Sex, Death, and Evolution

A 2-credit course for non-majors

Course description

Evolution is the conceptual foundation for all the life sciences. Using examples that are inherently engaging—because they involve sex and death—this course will provide an educated citizen’s overview of theoretical and empirical evolutionary biology. Designed for non-majors.

Learning goals

After taking Sex, Death, & Evolution, students will be able to:

  • Critically evaluate stories on evolution in the popular press;

  • Recognize and correct misconceptions about evolution;

  • Ask good questions about evolution, suggest reasonable answers, design simple studies, and perform basic graphical analyses of data;

  • Make informed personal and political decisions on issues related to evolution.

Topics for each session

The first two-thirds of the course covers basic concepts via compelling examples; the last third covers interesting questions that will each draw on multiple concepts from earlier in the quarter.

Week 1
  1. Why take this course? It could save your life and/or help you find love.

  2. Why does evidence matter? Dowsing, therapeutic touch, and evolution.

Week 2
  1. Why do anoles have big toes? Lizards in trees, deadly storms, and natural selection.

  2. Why risk death for a chance at love? Singing frogs, hungry bats, and sexual selection.

Week 3
  • Martin Luther King Day
  1. What makes some people resistant to infection with HIV? Genes and genetic variation.
Week 4
  1. Why do fatal genetic diseases persist? Population genetics and the importance of context.
  • Hourly exam 1
Week 5
  1. Why do mother spiders feed themselves to their young? Designing experiments and analyzing data on adaptation.
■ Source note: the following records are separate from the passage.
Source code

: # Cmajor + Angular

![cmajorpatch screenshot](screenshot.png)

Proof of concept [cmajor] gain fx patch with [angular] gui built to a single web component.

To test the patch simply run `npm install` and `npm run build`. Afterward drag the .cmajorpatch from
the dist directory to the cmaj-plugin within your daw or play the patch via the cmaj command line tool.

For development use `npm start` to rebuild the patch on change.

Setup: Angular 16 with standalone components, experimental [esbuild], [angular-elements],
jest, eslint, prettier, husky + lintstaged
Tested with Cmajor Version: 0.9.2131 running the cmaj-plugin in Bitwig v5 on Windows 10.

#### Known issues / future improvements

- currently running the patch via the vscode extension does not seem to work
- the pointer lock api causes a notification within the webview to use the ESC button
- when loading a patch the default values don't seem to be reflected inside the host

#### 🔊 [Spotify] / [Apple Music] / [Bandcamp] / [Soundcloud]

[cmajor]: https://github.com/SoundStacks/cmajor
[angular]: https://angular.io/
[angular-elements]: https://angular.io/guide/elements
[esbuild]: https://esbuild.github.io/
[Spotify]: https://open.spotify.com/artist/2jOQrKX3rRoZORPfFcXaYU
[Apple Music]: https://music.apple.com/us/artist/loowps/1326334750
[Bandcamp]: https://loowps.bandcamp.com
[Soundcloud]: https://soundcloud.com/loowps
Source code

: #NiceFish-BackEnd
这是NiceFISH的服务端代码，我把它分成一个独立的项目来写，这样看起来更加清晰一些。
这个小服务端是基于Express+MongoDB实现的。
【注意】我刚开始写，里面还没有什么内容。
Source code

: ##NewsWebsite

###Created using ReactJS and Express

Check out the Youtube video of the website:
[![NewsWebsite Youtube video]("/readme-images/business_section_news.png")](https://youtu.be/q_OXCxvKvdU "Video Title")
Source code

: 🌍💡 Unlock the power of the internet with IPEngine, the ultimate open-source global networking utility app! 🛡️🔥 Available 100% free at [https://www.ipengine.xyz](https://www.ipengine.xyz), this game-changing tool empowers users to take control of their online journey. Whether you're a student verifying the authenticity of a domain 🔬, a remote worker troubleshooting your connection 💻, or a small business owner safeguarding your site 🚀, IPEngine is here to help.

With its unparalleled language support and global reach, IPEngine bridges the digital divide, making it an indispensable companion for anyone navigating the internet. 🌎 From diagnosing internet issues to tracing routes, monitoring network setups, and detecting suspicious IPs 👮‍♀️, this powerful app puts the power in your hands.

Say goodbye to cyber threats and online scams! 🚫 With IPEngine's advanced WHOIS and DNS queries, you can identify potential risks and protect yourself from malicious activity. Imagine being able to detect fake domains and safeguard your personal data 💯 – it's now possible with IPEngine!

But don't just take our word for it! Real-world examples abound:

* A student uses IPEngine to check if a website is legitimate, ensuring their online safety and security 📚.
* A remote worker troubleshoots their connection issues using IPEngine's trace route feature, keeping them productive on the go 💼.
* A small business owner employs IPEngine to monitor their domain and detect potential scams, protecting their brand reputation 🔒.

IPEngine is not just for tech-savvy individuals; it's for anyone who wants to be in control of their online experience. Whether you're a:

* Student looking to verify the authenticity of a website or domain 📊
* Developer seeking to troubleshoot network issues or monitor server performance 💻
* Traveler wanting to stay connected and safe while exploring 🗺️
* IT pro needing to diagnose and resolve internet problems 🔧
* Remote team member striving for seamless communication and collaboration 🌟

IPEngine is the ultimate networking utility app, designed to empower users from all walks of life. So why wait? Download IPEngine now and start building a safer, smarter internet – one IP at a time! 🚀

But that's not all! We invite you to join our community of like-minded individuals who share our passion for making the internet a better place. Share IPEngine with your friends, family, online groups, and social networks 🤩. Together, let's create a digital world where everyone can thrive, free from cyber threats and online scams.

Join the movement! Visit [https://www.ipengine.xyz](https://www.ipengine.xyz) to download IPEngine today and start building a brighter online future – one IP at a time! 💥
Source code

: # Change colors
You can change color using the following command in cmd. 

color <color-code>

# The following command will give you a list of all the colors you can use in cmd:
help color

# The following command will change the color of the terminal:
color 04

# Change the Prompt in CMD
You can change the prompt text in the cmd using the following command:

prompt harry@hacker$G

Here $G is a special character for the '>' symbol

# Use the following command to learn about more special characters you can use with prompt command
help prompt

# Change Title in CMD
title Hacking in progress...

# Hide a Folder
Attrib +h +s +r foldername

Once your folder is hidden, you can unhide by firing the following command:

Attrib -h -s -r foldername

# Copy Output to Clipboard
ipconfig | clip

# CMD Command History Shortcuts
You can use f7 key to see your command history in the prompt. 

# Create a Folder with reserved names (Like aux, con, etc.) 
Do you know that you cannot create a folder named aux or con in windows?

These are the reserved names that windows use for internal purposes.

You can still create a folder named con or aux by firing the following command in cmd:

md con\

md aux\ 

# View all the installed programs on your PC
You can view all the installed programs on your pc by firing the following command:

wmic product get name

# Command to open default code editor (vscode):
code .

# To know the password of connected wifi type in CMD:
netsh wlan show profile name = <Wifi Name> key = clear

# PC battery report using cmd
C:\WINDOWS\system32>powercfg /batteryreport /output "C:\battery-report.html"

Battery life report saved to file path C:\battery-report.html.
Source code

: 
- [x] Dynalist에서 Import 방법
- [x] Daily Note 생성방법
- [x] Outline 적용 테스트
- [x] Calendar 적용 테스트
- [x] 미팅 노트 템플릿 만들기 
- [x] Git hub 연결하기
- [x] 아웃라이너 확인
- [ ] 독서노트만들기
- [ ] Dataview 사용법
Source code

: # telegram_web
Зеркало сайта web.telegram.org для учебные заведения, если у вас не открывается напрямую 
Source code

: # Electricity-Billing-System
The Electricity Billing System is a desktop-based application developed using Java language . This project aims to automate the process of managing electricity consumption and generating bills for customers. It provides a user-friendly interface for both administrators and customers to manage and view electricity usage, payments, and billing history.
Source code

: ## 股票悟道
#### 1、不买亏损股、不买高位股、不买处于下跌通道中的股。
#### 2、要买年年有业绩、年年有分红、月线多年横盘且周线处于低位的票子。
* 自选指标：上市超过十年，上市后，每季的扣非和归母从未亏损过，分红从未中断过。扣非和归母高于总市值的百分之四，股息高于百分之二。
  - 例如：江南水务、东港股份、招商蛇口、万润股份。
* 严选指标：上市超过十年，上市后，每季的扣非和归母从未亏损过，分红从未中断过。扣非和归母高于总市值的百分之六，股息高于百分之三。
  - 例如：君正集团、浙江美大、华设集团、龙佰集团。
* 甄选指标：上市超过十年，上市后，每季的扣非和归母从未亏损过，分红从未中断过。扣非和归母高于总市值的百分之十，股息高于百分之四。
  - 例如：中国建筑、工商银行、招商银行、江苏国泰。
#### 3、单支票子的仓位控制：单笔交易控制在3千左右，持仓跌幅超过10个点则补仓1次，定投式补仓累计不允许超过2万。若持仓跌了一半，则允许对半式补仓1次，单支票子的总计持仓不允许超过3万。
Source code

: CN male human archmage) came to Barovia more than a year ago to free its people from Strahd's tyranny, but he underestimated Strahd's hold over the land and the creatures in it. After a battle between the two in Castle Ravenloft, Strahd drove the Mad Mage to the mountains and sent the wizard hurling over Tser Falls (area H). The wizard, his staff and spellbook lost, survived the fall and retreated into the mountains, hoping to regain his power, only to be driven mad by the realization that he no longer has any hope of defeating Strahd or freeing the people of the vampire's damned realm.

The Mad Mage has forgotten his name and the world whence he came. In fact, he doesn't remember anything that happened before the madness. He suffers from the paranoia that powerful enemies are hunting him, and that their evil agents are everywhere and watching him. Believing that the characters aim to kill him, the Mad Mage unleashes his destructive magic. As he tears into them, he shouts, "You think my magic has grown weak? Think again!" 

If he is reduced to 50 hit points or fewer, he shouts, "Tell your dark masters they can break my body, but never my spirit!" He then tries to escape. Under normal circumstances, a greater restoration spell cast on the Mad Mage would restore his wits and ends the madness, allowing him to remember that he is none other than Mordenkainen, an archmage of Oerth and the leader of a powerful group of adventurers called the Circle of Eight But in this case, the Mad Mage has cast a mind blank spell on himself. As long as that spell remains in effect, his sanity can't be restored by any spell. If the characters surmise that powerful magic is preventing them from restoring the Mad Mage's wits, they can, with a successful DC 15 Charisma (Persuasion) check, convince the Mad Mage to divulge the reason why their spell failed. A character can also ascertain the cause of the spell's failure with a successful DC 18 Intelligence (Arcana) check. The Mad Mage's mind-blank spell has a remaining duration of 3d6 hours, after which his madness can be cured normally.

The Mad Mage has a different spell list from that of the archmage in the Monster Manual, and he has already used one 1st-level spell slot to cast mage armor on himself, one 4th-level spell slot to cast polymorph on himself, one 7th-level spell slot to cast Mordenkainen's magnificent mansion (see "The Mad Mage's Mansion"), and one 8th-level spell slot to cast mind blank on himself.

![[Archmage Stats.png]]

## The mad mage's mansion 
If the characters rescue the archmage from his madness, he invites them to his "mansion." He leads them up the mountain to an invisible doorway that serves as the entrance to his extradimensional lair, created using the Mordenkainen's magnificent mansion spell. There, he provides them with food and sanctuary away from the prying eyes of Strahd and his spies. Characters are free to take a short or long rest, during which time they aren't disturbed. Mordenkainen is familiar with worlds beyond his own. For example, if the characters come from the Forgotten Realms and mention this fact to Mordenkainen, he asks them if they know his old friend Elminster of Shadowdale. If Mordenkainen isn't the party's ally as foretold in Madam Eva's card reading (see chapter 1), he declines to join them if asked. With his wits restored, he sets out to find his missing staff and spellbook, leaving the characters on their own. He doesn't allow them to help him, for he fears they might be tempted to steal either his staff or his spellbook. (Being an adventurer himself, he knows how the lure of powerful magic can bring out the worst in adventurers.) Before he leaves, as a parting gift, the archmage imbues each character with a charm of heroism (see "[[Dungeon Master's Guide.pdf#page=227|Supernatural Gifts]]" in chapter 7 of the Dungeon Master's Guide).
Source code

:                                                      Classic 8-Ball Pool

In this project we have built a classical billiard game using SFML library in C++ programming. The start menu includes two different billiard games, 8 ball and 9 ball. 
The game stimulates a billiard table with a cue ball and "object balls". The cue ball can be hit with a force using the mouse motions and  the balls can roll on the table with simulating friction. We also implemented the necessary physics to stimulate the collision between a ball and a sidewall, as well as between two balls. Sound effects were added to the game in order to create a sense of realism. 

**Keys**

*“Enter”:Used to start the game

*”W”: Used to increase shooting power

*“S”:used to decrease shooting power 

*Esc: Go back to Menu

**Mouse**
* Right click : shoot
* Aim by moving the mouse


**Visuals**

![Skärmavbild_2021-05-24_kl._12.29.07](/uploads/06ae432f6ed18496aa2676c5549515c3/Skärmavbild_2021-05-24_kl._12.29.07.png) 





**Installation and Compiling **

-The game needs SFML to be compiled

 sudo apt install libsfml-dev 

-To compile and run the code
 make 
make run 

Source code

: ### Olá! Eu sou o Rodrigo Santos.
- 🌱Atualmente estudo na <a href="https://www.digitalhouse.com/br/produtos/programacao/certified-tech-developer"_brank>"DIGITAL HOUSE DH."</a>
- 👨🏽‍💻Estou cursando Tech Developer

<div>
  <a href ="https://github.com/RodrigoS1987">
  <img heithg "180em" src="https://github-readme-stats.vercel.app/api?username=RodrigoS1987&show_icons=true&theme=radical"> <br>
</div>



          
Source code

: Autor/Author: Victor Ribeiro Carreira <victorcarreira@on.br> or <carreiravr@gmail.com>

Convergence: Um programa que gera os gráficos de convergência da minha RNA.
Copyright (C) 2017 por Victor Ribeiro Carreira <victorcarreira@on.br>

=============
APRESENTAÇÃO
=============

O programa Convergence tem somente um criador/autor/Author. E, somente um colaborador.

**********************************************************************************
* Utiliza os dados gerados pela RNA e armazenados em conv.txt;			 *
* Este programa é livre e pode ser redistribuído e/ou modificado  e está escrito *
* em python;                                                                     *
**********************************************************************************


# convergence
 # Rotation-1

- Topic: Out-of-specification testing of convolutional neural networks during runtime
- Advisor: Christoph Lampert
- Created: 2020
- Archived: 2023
  2. Can parasites be friends and mutualists be thieves? Puzzles and paradoxes of coevolution.

Week 6
  1. Did Dr. Schmidt try to kill his former lover? Trees and tree thinking.

  2. Did we drive our closest relatives to extinction? Reconstructing history.

Week 7
  • Presidents Day
  1. Did your ancestors fall in love with Neanderthals? Species and speciation.
Week 8
  • Hourly exam 2
  1. Why do we get cancer? Tissues as evolving populations of cells.
Week 9
  1. Why sleep? Identifying the benefits of an obviously costly behavior.

  2. Why do we have sex? Identifying the benefits of another obviously costly behavior.

Week 10
  1. Why are men and women different? Sexual selection, internal fertilization, and uncertain paternity.

  2. Why do humans kill each other? Sociality, cooperation, and conflict.